= WORK ORDER =
The line holding "terrains and inclines**" is the last one to output; start at the first line of the data, keep every line in between exactly, and leave out pictures.

┄┄┄┄┄┄┄┄┄┄┄┄┄┄┄┄┄┄┄┄

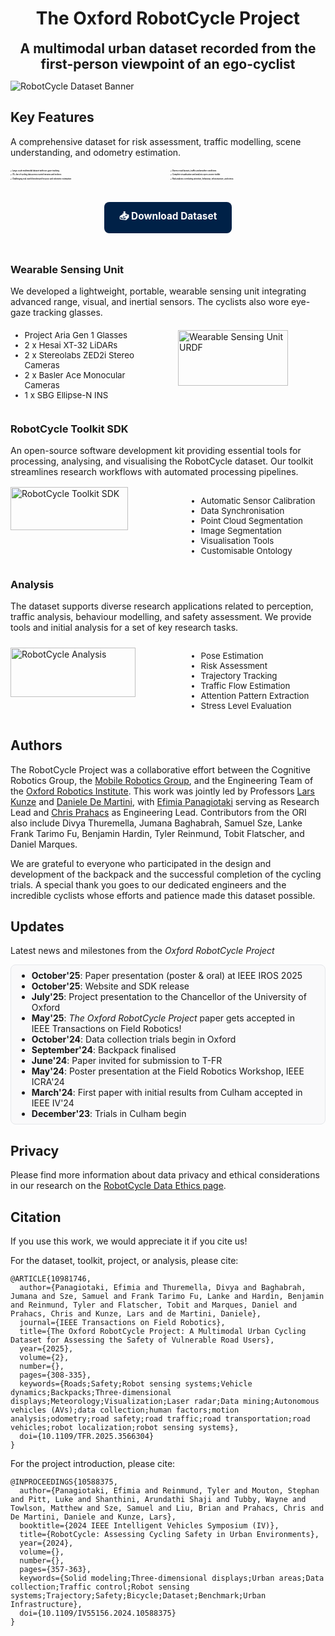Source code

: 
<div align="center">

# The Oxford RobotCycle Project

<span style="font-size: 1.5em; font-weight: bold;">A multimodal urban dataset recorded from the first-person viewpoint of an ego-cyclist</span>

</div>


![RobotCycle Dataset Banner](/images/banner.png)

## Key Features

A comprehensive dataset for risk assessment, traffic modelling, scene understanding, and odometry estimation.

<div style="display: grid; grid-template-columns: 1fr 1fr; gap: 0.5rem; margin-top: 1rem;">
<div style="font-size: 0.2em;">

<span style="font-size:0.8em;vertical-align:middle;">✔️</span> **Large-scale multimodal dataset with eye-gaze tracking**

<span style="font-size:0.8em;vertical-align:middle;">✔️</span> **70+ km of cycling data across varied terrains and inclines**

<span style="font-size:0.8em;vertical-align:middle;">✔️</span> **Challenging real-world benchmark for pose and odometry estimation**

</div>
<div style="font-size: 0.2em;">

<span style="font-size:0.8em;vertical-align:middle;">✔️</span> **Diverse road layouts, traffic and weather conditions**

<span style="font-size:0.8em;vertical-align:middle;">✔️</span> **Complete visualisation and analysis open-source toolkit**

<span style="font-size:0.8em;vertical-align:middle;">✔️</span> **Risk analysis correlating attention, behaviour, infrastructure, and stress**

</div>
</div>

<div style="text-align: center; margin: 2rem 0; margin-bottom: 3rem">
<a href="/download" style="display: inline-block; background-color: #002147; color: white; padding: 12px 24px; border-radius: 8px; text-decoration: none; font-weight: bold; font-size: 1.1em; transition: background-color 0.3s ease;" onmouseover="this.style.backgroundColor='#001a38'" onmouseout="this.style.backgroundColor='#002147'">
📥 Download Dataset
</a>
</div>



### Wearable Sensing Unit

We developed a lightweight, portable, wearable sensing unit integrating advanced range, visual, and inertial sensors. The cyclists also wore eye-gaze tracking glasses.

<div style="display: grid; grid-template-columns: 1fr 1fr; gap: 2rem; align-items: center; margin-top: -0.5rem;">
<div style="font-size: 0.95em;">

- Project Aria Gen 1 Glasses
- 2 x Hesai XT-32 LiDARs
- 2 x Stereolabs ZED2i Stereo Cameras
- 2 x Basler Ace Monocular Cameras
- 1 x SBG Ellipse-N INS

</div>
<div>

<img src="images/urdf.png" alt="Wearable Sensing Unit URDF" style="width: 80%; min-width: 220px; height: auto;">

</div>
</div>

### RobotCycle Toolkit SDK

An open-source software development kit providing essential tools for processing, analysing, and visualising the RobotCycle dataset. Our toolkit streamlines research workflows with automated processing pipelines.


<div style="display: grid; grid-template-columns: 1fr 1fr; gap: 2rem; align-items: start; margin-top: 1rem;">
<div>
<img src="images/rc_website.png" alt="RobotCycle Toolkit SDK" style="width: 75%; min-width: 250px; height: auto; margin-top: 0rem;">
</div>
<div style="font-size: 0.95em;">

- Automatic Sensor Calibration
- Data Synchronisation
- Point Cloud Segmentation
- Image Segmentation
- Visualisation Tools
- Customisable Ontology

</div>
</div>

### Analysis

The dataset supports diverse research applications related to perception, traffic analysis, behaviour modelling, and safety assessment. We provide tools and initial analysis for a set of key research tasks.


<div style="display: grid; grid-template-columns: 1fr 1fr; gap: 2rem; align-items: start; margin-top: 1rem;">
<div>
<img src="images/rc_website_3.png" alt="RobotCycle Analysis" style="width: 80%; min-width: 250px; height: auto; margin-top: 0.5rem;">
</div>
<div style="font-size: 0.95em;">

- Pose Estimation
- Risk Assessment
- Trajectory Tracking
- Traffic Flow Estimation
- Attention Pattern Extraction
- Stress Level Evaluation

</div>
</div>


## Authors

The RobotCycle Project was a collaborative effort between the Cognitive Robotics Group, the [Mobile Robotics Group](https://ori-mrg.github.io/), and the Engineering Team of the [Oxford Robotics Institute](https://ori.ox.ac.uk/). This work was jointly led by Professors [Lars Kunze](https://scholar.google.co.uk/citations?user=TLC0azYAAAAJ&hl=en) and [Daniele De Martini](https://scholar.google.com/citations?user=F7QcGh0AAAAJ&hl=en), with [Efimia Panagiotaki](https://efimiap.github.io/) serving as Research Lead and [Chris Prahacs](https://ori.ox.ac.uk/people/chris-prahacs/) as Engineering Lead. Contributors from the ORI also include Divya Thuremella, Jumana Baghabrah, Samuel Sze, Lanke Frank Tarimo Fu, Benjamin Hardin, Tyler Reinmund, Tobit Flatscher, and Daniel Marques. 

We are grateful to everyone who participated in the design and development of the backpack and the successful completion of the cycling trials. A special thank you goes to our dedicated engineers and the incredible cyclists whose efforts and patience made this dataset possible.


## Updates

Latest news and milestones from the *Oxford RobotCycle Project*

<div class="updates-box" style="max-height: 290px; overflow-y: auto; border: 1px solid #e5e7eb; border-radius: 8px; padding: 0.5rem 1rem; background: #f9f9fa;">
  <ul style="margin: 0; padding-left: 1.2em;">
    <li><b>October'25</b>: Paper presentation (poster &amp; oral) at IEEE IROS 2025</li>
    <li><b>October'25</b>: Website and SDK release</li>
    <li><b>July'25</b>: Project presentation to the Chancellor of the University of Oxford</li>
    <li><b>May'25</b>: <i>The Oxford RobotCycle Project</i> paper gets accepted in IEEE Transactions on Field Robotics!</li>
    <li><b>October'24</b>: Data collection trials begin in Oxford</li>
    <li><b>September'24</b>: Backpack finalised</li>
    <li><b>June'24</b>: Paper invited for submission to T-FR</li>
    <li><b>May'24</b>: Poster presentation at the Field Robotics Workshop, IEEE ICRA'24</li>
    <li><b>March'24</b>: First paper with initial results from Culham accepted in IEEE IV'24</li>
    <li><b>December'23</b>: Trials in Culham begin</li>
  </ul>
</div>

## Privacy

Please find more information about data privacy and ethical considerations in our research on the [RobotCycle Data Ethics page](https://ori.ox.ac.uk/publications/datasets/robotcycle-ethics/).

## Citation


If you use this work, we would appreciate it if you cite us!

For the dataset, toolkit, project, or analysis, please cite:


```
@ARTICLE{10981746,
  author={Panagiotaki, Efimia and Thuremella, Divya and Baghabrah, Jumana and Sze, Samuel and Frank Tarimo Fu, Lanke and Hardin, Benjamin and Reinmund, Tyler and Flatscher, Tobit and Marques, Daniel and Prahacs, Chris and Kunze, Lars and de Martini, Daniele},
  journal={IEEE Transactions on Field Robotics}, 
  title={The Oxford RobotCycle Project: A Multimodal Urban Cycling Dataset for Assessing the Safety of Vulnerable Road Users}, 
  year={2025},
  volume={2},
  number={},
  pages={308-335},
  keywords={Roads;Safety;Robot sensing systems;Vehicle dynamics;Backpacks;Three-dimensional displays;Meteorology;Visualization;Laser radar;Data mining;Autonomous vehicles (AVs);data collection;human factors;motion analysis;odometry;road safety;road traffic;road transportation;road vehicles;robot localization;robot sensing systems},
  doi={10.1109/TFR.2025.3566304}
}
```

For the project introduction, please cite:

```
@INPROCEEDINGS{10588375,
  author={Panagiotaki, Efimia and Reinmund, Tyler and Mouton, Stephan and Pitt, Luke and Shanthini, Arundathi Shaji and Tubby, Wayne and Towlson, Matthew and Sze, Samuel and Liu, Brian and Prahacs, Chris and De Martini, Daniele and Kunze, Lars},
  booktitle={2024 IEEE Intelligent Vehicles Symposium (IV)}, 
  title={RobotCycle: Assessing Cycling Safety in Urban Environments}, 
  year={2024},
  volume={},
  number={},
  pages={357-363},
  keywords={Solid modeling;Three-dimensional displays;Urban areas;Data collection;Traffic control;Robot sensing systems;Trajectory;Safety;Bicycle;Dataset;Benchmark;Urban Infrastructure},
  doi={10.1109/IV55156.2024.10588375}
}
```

┄┄┄┄┄┄┄┄┄┄┄┄┄┄┄┄┄┄┄┄

= ANSWER TO THIS TASK =
Source code

: 
<div align="center">

# The Oxford RobotCycle Project

<span style="font-size: 1.5em; font-weight: bold;">A multimodal urban dataset recorded from the first-person viewpoint of an ego-cyclist</span>

</div>


![RobotCycle Dataset Banner](/images/banner.png)

## Key Features

A comprehensive dataset for risk assessment, traffic modelling, scene understanding, and odometry estimation.

<div style="display: grid; grid-template-columns: 1fr 1fr; gap: 0.5rem; margin-top: 1rem;">
<div style="font-size: 0.2em;">

<span style="font-size:0.8em;vertical-align:middle;">✔️</span> **Large-scale multimodal dataset with eye-gaze tracking**

<span style="font-size:0.8em;vertical-align:middle;">✔️</span> **70+ km of cycling data across varied terrains and inclines**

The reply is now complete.